DATA FOR THE TASK Block Start

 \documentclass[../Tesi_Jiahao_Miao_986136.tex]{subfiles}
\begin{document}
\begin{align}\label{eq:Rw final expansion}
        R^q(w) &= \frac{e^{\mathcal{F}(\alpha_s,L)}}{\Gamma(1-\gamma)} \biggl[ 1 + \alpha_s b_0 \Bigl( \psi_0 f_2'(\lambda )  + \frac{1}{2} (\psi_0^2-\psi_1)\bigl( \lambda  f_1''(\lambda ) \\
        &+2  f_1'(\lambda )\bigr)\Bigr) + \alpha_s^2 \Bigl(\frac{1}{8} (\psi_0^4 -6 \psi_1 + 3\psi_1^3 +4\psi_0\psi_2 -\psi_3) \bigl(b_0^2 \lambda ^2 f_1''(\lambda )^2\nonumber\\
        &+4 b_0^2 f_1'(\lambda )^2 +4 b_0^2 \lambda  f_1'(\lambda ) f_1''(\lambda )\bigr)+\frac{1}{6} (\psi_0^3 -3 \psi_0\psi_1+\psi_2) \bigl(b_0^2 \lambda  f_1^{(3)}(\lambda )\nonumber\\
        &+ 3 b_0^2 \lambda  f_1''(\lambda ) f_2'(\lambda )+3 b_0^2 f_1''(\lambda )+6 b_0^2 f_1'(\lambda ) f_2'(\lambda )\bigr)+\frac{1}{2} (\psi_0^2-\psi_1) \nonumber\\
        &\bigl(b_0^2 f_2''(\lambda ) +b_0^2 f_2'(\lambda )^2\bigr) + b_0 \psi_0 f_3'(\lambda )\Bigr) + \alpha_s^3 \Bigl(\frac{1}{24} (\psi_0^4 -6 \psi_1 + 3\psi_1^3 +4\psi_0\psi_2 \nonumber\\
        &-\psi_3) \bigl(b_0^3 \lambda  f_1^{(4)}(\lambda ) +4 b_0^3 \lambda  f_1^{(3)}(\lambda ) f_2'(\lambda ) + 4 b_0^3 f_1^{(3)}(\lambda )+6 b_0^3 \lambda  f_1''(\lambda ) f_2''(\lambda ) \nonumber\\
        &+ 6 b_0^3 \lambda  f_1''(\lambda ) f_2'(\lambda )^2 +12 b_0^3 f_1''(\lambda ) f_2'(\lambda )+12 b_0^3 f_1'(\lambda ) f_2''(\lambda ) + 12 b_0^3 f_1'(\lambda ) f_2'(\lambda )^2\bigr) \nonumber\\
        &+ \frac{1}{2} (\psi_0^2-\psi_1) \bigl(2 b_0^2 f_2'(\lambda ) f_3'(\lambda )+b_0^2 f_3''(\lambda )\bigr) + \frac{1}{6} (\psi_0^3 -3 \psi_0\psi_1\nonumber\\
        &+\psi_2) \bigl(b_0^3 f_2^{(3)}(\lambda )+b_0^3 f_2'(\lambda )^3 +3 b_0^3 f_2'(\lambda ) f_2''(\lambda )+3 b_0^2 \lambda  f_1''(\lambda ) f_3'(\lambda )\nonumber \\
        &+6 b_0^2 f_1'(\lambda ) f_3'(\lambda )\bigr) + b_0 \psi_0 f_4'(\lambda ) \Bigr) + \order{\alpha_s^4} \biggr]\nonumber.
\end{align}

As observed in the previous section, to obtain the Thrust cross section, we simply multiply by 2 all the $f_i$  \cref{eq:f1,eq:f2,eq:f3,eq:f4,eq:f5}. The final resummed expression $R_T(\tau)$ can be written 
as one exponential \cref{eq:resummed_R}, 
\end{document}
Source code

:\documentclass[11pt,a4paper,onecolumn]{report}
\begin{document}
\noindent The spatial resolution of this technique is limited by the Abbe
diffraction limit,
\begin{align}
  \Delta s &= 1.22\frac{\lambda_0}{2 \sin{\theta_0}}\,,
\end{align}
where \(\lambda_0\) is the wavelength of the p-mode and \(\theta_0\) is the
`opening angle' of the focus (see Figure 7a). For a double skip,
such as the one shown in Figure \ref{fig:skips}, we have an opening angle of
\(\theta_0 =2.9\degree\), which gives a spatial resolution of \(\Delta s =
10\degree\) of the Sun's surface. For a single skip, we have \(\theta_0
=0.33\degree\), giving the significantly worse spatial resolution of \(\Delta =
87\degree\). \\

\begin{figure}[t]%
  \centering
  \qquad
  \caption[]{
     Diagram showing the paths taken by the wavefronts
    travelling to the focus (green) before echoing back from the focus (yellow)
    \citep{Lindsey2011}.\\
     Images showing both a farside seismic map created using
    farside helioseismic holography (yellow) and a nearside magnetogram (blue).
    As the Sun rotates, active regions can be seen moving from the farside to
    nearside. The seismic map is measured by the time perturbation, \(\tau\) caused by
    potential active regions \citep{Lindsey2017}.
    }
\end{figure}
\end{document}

DATA FOR THE TASK Block End

### TO DO
Print the entries once more, identical in every line.

### EXERCISE SOLUTION
 \documentclass[../Tesi_Jiahao_Miao_986136.tex]{subfiles}
\begin{document}
\begin{align}\label{eq:Rw final expansion}
        R^q(w) &= \frac{e^{\mathcal{F}(\alpha_s,L)}}{\Gamma(1-\gamma)} \biggl[ 1 + \alpha_s b_0 \Bigl( \psi_0 f_2'(\lambda )  + \frac{1}{2} (\psi_0^2-\psi_1)\bigl( \lambda  f_1''(\lambda ) \\
        &+2  f_1'(\lambda )\bigr)\Bigr) + \alpha_s^2 \Bigl(\frac{1}{8} (\psi_0^4 -6 \psi_1 + 3\psi_1^3 +4\psi_0\psi_2 -\psi_3) \bigl(b_0^2 \lambda ^2 f_1''(\lambda )^2\nonumber\\
        &+4 b_0^2 f_1'(\lambda )^2 +4 b_0^2 \lambda  f_1'(\lambda ) f_1''(\lambda )\bigr)+\frac{1}{6} (\psi_0^3 -3 \psi_0\psi_1+\psi_2) \bigl(b_0^2 \lambda  f_1^{(3)}(\lambda )\nonumber\\
        &+ 3 b_0^2 \lambda  f_1''(\lambda ) f_2'(\lambda )+3 b_0^2 f_1''(\lambda )+6 b_0^2 f_1'(\lambda ) f_2'(\lambda )\bigr)+\frac{1}{2} (\psi_0^2-\psi_1) \nonumber\\
        &\bigl(b_0^2 f_2''(\lambda ) +b_0^2 f_2'(\lambda )^2\bigr) + b_0 \psi_0 f_3'(\lambda )\Bigr) + \alpha_s^3 \Bigl(\frac{1}{24} (\psi_0^4 -6 \psi_1 + 3\psi_1^3 +4\psi_0\psi_2 \nonumber\\
        &-\psi_3) \bigl(b_0^3 \lambda  f_1^{(4)}(\lambda ) +4 b_0^3 \lambda  f_1^{(3)}(\lambda ) f_2'(\lambda ) + 4 b_0^3 f_1^{(3)}(\lambda )+6 b_0^3 \lambda  f_1''(\lambda ) f_2''(\lambda ) \nonumber\\
        &+ 6 b_0^3 \lambda  f_1''(\lambda ) f_2'(\lambda )^2 +12 b_0^3 f_1''(\lambda ) f_2'(\lambda )+12 b_0^3 f_1'(\lambda ) f_2''(\lambda ) + 12 b_0^3 f_1'(\lambda ) f_2'(\lambda )^2\bigr) \nonumber\\
        &+ \frac{1}{2} (\psi_0^2-\psi_1) \bigl(2 b_0^2 f_2'(\lambda ) f_3'(\lambda )+b_0^2 f_3''(\lambda )\bigr) + \frac{1}{6} (\psi_0^3 -3 \psi_0\psi_1\nonumber\\
        &+\psi_2) \bigl(b_0^3 f_2^{(3)}(\lambda )+b_0^3 f_2'(\lambda )^3 +3 b_0^3 f_2'(\lambda ) f_2''(\lambda )+3 b_0^2 \lambda  f_1''(\lambda ) f_3'(\lambda )\nonumber \\
        &+6 b_0^2 f_1'(\lambda ) f_3'(\lambda )\bigr) + b_0 \psi_0 f_4'(\lambda ) \Bigr) + \order{\alpha_s^4} \biggr]\nonumber.
\end{align}

As observed in the previous section, to obtain the Thrust cross section, we simply multiply by 2 all the $f_i$  \cref{eq:f1,eq:f2,eq:f3,eq:f4,eq:f5}. The final resummed expression $R_T(\tau)$ can be written 
as one exponential \cref{eq:resummed_R}, 
\end{document}
Source code

:\documentclass[11pt,a4paper,onecolumn]{report}
\begin{document}
\noindent The spatial resolution of this technique is limited by the Abbe
diffraction limit,
\begin{align}
  \Delta s &= 1.22\frac{\lambda_0}{2 \sin{\theta_0}}\,,
\end{align}
where \(\lambda_0\) is the wavelength of the p-mode and \(\theta_0\) is the
`opening angle' of the focus (see Figure 7a). For a double skip,
such as the one shown in Figure \ref{fig:skips}, we have an opening angle of
\(\theta_0 =2.9\degree\), which gives a spatial resolution of \(\Delta s =
10\degree\) of the Sun's surface. For a single skip, we have \(\theta_0
=0.33\degree\), giving the significantly worse spatial resolution of \(\Delta =
87\degree\). \\

\begin{figure}[t]%
  \centering
  \qquad
  \caption[]{
     Diagram showing the paths taken by the wavefronts
    travelling to the focus (green) before echoing back from the focus (yellow)
    \citep{Lindsey2011}.\\
     Images showing both a farside seismic map created using
    farside helioseismic holography (yellow) and a nearside magnetogram (blue).
    As the Sun rotates, active regions can be seen moving from the farside to
    nearside. The seismic map is measured by the time perturbation, \(\tau\) caused by
    potential active regions \citep{Lindsey2017}.
    }
\end{figure}
\end{document}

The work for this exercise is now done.